There's nothing minor league about the champion Wolves
While the Chicago Wolves might be a minor league team, this is a big league organization from top to bottom led by an owner, a general manager and a coach who all should be in the National Hockey League.
The Wolves won their fourth championship Tuesday night, capturing the American Hockey League's Calder Cup, and what a party it was at an electric Allstate Arena, where a crowd of almost 10,000 sounded twice that loud. For anyone that never got the chance to experience hockey at Chicago Stadium, a rocking Allstate Arena is as close as it gets, smoke and all.
The Wolves ooze success and it all begins with owners Don Levin and Buddy Meyers, who do everything first class. Wolves players rave about how they are treated, from travel to the spectacular training facility in Hoffman Estates that puts the Edge in Bensenville, where the Blackhawks practice, to shame.

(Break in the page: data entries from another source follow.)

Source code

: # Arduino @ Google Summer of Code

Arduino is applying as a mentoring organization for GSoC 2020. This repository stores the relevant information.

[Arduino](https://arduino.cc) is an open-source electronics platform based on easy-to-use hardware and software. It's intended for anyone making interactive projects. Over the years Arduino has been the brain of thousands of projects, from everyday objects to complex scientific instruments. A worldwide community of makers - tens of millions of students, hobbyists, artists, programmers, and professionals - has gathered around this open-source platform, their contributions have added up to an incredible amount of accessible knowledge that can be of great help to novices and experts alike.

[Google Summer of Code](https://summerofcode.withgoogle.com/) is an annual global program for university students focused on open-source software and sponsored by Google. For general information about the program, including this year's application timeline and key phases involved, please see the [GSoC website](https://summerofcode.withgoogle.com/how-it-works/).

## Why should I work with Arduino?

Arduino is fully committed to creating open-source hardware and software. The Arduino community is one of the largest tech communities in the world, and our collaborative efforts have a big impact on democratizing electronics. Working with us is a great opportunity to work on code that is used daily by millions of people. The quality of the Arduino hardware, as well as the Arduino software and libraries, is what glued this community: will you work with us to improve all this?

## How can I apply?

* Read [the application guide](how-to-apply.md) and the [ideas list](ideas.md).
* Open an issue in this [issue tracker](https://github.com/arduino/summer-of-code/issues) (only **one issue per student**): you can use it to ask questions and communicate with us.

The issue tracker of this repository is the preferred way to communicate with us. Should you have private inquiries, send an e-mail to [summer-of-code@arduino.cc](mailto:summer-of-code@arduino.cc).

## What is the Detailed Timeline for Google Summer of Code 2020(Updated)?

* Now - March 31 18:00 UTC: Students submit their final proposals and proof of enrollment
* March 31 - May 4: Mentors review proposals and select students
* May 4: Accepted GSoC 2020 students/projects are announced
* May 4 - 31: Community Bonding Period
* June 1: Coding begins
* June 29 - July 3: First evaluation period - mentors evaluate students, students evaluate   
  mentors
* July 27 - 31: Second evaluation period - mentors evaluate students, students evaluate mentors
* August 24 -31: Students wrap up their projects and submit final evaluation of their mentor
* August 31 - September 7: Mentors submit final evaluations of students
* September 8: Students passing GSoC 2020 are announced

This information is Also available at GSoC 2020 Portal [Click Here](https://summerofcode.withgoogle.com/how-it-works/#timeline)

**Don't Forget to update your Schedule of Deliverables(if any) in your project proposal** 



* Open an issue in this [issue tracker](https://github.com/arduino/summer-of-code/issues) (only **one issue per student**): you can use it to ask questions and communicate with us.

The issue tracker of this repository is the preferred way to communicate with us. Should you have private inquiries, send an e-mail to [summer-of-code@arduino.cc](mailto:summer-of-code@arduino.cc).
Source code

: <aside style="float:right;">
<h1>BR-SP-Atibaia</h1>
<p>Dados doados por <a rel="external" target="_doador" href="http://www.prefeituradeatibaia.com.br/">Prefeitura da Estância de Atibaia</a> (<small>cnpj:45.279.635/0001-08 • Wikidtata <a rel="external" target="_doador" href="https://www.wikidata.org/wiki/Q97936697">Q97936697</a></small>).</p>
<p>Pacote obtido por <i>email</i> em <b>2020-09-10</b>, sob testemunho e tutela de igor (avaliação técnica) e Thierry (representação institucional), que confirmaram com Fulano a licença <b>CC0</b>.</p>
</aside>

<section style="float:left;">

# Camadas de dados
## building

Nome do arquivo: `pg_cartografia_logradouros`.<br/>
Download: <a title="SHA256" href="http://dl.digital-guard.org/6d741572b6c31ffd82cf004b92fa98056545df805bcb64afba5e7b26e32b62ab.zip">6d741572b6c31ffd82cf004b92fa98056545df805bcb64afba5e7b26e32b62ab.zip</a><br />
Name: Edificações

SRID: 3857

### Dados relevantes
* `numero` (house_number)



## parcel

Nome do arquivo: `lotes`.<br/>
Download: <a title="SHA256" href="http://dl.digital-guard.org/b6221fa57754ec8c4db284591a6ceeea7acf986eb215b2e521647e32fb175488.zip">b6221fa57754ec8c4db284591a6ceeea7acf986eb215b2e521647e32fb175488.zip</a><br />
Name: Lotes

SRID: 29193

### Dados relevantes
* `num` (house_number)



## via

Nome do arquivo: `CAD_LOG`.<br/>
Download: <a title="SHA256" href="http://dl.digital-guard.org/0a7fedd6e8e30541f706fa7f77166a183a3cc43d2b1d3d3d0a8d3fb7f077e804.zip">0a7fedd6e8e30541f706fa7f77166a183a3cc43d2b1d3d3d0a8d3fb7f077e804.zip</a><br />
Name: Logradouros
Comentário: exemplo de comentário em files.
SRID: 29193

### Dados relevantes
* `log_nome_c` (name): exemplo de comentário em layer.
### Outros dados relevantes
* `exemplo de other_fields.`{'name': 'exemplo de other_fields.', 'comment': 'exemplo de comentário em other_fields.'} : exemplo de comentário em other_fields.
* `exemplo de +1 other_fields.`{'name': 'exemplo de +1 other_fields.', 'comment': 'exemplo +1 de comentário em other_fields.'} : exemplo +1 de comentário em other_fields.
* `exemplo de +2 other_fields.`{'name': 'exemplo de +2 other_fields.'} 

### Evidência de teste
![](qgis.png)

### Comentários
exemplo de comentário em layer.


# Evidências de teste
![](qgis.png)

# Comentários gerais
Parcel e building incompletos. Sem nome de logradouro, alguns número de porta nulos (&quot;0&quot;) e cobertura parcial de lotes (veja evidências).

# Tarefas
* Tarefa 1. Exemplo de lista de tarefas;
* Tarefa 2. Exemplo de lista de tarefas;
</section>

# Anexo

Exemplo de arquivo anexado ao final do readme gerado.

In Kevin Cheveldayoff, the Wolves have a general manager who has demonstrated over and over how to build championship teams. Cheveldayoff did it from scratch when the Wolves were an independent franchise, and he continues to do it while affiliated with the Atlanta Thrashers.
Cheveldayoff deserves an NHL job somewhere. He nearly landed the GM gig with the Phoenix Coyotes last summer, and would have been a great fit.

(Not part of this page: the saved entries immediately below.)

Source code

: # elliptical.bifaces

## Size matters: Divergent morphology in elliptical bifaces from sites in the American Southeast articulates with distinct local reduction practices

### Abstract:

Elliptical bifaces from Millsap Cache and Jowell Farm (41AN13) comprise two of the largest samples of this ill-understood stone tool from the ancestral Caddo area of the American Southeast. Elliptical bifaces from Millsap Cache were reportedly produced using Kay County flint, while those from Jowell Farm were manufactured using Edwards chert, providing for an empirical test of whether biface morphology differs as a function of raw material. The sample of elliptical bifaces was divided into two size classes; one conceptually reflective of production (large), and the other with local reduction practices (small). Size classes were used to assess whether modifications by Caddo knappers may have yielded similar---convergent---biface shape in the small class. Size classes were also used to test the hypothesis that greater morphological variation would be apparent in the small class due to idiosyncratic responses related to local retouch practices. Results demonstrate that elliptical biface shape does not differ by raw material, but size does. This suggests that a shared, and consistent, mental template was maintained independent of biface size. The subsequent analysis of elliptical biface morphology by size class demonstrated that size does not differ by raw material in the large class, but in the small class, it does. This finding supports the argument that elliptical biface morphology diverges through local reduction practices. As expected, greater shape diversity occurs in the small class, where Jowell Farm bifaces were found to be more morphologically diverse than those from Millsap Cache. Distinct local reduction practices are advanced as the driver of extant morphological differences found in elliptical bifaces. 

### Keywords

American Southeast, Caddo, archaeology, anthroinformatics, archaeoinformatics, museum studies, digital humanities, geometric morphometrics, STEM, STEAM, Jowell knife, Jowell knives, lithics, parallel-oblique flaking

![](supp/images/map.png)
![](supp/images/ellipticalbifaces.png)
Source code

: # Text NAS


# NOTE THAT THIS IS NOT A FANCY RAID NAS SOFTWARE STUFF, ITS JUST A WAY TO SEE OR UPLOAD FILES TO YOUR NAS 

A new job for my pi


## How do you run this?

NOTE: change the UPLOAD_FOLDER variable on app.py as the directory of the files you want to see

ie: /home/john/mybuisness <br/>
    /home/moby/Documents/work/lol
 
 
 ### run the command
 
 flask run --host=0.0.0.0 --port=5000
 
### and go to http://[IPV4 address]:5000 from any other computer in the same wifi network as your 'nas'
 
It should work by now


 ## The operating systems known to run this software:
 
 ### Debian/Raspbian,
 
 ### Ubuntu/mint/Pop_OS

John Anderson can flat out coach hockey. He now has four titles with the Wolves and another with the Quad City Mallards before arriving in Rosemont. Unfortunately, Anderson never even gets a sniff when it comes to job openings in the NHL, which is a shame for him, but a plus for the Wolves.
Heck, the Thrashers need a coach right now and you'd think Atlanta GM Don Waddell would consider the man who is developing many of his top prospects in such a fine way.
Area hockey fans should be saluting the Wolves today and giving them a big thanks. Why? Because while the Hawks were embarrassing themselves for much of the last decade with inept ownership, doing their best to kill hockey in Chicago, there was always the entertaining, affordable and highly successful Wolves to go watch.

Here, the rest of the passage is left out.